§ **Task details**
If a picture appears in the records, leave it out and transcribe the rest exactly.

§ **Rendered images with source text**
######
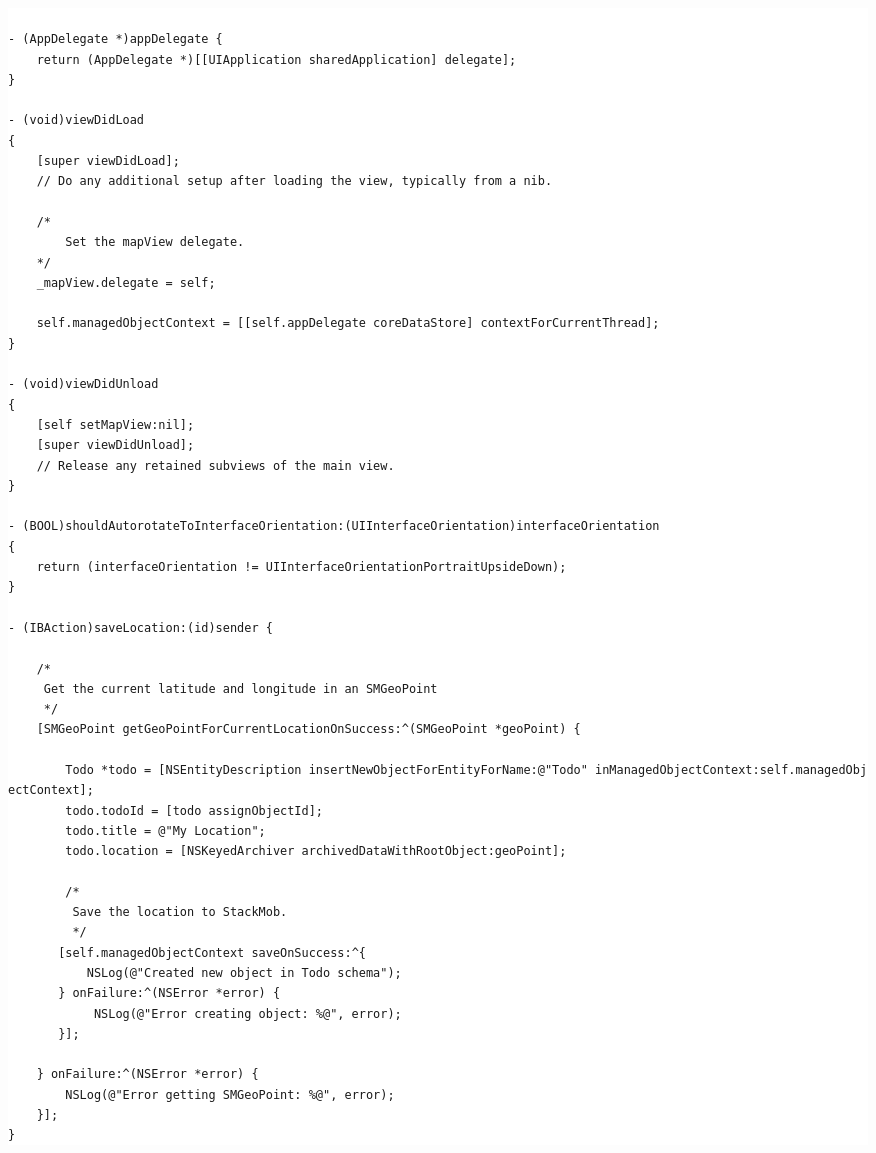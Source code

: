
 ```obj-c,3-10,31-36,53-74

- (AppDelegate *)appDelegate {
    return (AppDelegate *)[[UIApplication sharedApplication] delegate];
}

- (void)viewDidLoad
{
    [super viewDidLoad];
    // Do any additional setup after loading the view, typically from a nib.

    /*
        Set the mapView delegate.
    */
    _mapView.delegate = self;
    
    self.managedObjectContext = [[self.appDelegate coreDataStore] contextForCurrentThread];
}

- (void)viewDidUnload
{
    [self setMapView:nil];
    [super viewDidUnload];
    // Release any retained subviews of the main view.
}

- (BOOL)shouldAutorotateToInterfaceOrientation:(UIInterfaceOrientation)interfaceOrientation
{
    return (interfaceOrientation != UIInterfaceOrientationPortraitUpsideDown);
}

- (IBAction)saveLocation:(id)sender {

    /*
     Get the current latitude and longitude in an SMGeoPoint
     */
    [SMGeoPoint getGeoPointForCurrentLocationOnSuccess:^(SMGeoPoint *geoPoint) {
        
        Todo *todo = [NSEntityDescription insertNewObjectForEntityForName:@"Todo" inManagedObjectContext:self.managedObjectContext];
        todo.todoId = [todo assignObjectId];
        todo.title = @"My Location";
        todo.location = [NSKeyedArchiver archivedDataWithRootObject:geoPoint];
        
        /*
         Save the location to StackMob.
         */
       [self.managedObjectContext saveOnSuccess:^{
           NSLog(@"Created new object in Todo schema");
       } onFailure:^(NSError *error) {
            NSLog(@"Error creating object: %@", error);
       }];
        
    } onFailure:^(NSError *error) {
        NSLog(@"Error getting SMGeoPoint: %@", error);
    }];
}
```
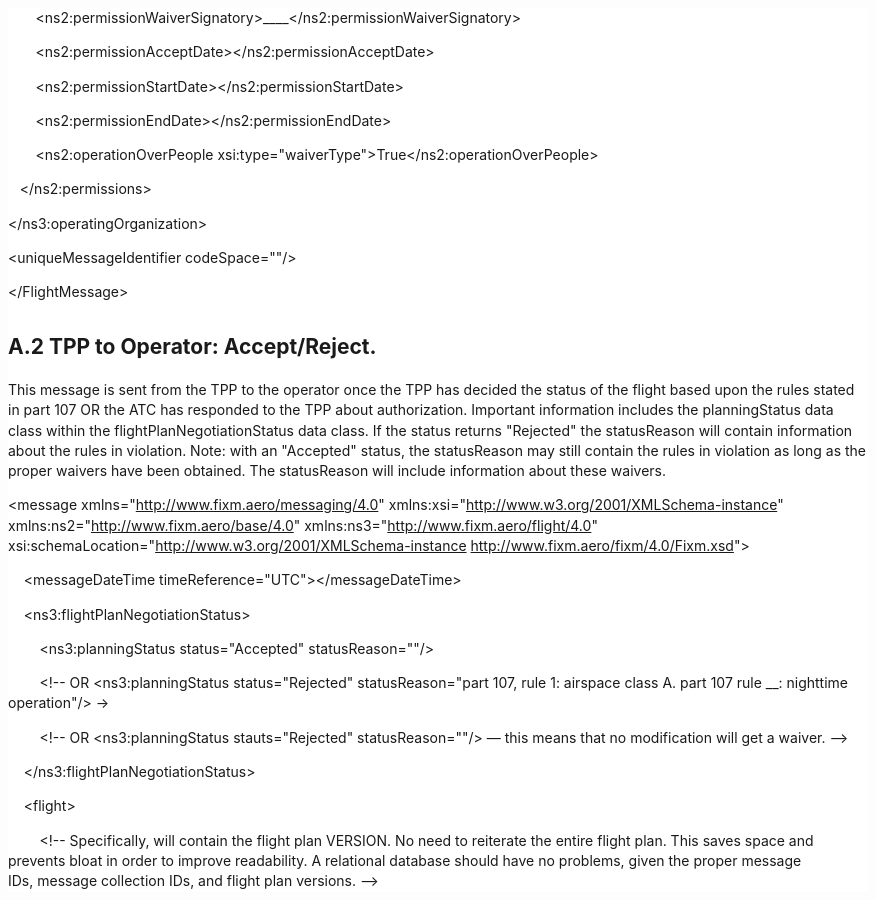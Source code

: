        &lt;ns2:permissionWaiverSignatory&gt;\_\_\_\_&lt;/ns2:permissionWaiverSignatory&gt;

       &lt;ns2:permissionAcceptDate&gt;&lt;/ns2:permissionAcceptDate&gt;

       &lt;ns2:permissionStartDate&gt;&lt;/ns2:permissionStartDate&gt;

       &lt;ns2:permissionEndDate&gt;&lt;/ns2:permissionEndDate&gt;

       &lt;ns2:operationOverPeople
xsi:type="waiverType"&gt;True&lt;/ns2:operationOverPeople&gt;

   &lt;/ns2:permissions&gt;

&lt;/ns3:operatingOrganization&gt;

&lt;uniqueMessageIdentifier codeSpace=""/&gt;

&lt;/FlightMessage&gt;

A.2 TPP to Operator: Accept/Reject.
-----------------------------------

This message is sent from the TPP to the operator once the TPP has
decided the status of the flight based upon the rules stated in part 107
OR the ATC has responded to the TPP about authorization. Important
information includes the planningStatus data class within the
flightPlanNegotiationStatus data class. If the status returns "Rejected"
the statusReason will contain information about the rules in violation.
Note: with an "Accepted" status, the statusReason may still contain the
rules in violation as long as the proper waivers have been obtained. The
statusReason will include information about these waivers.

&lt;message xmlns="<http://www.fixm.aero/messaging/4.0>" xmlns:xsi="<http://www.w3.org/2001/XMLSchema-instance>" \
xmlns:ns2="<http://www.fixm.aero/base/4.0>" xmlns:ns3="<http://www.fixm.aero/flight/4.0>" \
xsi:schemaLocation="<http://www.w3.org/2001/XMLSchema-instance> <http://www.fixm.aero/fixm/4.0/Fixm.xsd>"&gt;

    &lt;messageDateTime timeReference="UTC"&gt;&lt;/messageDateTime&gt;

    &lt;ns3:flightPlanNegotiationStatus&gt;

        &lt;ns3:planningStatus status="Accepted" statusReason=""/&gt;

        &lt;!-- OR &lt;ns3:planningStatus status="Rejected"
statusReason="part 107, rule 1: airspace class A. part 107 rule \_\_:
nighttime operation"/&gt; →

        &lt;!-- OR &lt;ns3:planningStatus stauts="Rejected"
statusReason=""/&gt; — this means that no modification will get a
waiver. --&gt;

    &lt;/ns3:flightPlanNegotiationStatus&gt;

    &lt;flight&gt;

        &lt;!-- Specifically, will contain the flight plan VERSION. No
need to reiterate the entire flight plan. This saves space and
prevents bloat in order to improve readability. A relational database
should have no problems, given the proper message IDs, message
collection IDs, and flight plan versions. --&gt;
######
§ **Answer for the task**
Source code

:
 ```obj-c,3-10,31-36,53-74

- (AppDelegate *)appDelegate {
    return (AppDelegate *)[[UIApplication sharedApplication] delegate];
}

- (void)viewDidLoad
{
    [super viewDidLoad];
    // Do any additional setup after loading the view, typically from a nib.

    /*
        Set the mapView delegate.
    */
    _mapView.delegate = self;
    
    self.managedObjectContext = [[self.appDelegate coreDataStore] contextForCurrentThread];
}

- (void)viewDidUnload
{
    [self setMapView:nil];
    [super viewDidUnload];
    // Release any retained subviews of the main view.
}

- (BOOL)shouldAutorotateToInterfaceOrientation:(UIInterfaceOrientation)interfaceOrientation
{
    return (interfaceOrientation != UIInterfaceOrientationPortraitUpsideDown);
}

- (IBAction)saveLocation:(id)sender {

    /*
     Get the current latitude and longitude in an SMGeoPoint
     */
    [SMGeoPoint getGeoPointForCurrentLocationOnSuccess:^(SMGeoPoint *geoPoint) {
        
        Todo *todo = [NSEntityDescription insertNewObjectForEntityForName:@"Todo" inManagedObjectContext:self.managedObjectContext];
        todo.todoId = [todo assignObjectId];
        todo.title = @"My Location";
        todo.location = [NSKeyedArchiver archivedDataWithRootObject:geoPoint];
        
        /*
         Save the location to StackMob.
         */
       [self.managedObjectContext saveOnSuccess:^{
           NSLog(@"Created new object in Todo schema");
       } onFailure:^(NSError *error) {
            NSLog(@"Error creating object: %@", error);
       }];
        
    } onFailure:^(NSError *error) {
        NSLog(@"Error getting SMGeoPoint: %@", error);
    }];
}
```
Source code

:        &lt;ns2:permissionWaiverSignatory&gt;\_\_\_\_&lt;/ns2:permissionWaiverSignatory&gt;

       &lt;ns2:permissionAcceptDate&gt;&lt;/ns2:permissionAcceptDate&gt;

       &lt;ns2:permissionStartDate&gt;&lt;/ns2:permissionStartDate&gt;

       &lt;ns2:permissionEndDate&gt;&lt;/ns2:permissionEndDate&gt;

       &lt;ns2:operationOverPeople
xsi:type="waiverType"&gt;True&lt;/ns2:operationOverPeople&gt;

   &lt;/ns2:permissions&gt;

&lt;/ns3:operatingOrganization&gt;

&lt;uniqueMessageIdentifier codeSpace=""/&gt;

&lt;/FlightMessage&gt;

A.2 TPP to Operator: Accept/Reject.
-----------------------------------

This message is sent from the TPP to the operator once the TPP has
decided the status of the flight based upon the rules stated in part 107
OR the ATC has responded to the TPP about authorization. Important
information includes the planningStatus data class within the
flightPlanNegotiationStatus data class. If the status returns "Rejected"
the statusReason will contain information about the rules in violation.
Note: with an "Accepted" status, the statusReason may still contain the
rules in violation as long as the proper waivers have been obtained. The
statusReason will include information about these waivers.

&lt;message xmlns="<http://www.fixm.aero/messaging/4.0>" xmlns:xsi="<http://www.w3.org/2001/XMLSchema-instance>" \
xmlns:ns2="<http://www.fixm.aero/base/4.0>" xmlns:ns3="<http://www.fixm.aero/flight/4.0>" \
xsi:schemaLocation="<http://www.w3.org/2001/XMLSchema-instance> <http://www.fixm.aero/fixm/4.0/Fixm.xsd>"&gt;

    &lt;messageDateTime timeReference="UTC"&gt;&lt;/messageDateTime&gt;

    &lt;ns3:flightPlanNegotiationStatus&gt;

        &lt;ns3:planningStatus status="Accepted" statusReason=""/&gt;

        &lt;!-- OR &lt;ns3:planningStatus status="Rejected"
statusReason="part 107, rule 1: airspace class A. part 107 rule \_\_:
nighttime operation"/&gt; →

        &lt;!-- OR &lt;ns3:planningStatus stauts="Rejected"
statusReason=""/&gt; — this means that no modification will get a
waiver. --&gt;

    &lt;/ns3:flightPlanNegotiationStatus&gt;

    &lt;flight&gt;

        &lt;!-- Specifically, will contain the flight plan VERSION. No
need to reiterate the entire flight plan. This saves space and
prevents bloat in order to improve readability. A relational database
should have no problems, given the proper message IDs, message
collection IDs, and flight plan versions. --&gt;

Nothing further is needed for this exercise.